### DATA TO PROCESS
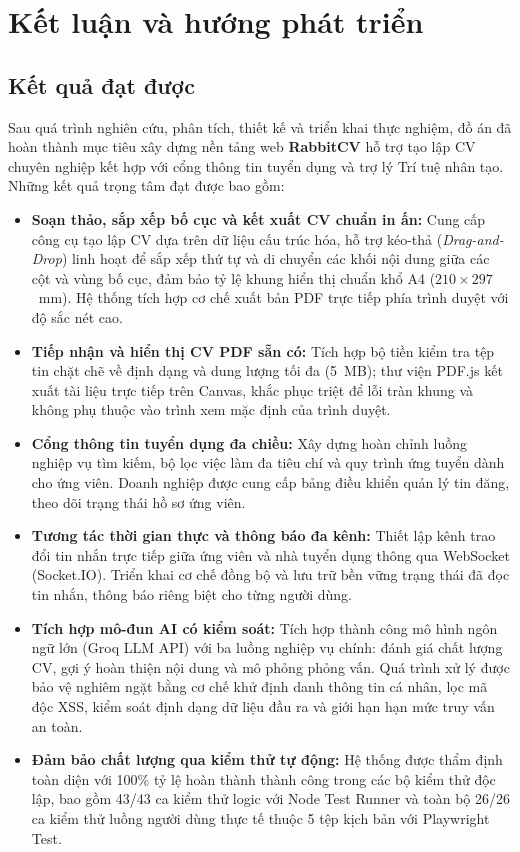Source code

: \chapter{Kết luận và hướng phát triển}

\section{Kết quả đạt được}

Sau quá trình nghiên cứu, phân tích, thiết kế và triển khai thực nghiệm, đồ án đã hoàn thành mục tiêu xây dựng nền tảng web \textbf{RabbitCV} hỗ trợ tạo lập CV chuyên nghiệp kết hợp với cổng thông tin tuyển dụng và trợ lý Trí tuệ nhân tạo. Những kết quả trọng tâm đạt được bao gồm:

\begin{itemize}
    \item \textbf{Soạn thảo, sắp xếp bố cục và kết xuất CV chuẩn in ấn:} Cung cấp công cụ tạo lập CV dựa trên dữ liệu cấu trúc hóa, hỗ trợ kéo-thả (\textit{Drag-and-Drop}) linh hoạt để sắp xếp thứ tự và di chuyển các khối nội dung giữa các cột và vùng bố cục, đảm bảo tỷ lệ khung hiển thị chuẩn khổ A4 ($210 \times 297$~mm). Hệ thống tích hợp cơ chế xuất bản PDF trực tiếp phía trình duyệt với độ sắc nét cao.
    
    \item \textbf{Tiếp nhận và hiển thị CV PDF sẵn có:} Tích hợp bộ tiền kiểm tra tệp tin chặt chẽ về định dạng và dung lượng tối đa (5~MB); thư viện PDF.js kết xuất tài liệu trực tiếp trên Canvas, khắc phục triệt để lỗi tràn khung và không phụ thuộc vào trình xem mặc định của trình duyệt.
    
    \item \textbf{Cổng thông tin tuyển dụng đa chiều:} Xây dựng hoàn chỉnh luồng nghiệp vụ tìm kiếm, bộ lọc việc làm đa tiêu chí và quy trình ứng tuyển dành cho ứng viên. Doanh nghiệp được cung cấp bảng điều khiển quản lý tin đăng, theo dõi trạng thái hồ sơ ứng viên.

    \item \textbf{Tương tác thời gian thực và thông báo đa kênh:} Thiết lập kênh trao đổi tin nhắn trực tiếp giữa ứng viên và nhà tuyển dụng thông qua WebSocket (Socket.IO). Triển khai cơ chế đồng bộ và lưu trữ bền vững trạng thái đã đọc tin nhắn, thông báo riêng biệt cho từng người dùng.

    \item \textbf{Tích hợp mô-đun AI có kiểm soát:} Tích hợp thành công mô hình ngôn ngữ lớn (Groq LLM API) với ba luồng nghiệp vụ chính: đánh giá chất lượng CV, gợi ý hoàn thiện nội dung và mô phỏng phỏng vấn. Quá trình xử lý được bảo vệ nghiêm ngặt bằng cơ chế khử định danh thông tin cá nhân, lọc mã độc XSS, kiểm soát định dạng dữ liệu đầu ra và giới hạn hạn mức truy vấn an toàn.

    \item \textbf{Đảm bảo chất lượng qua kiểm thử tự động:} Hệ thống được thẩm định toàn diện với 100\% tỷ lệ hoàn thành thành công trong các bộ kiểm thử độc lập, bao gồm 43/43 ca kiểm thử logic với Node Test Runner và toàn bộ 26/26 ca kiểm thử luồng người dùng thực tế thuộc 5 tệp kịch bản với Playwright Test.
\end{itemize}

### TASK OBJECTIVE
Count every line in the listing that holds the word "thống". Report the count and nothing else.

### EXERCISE ANSWER
2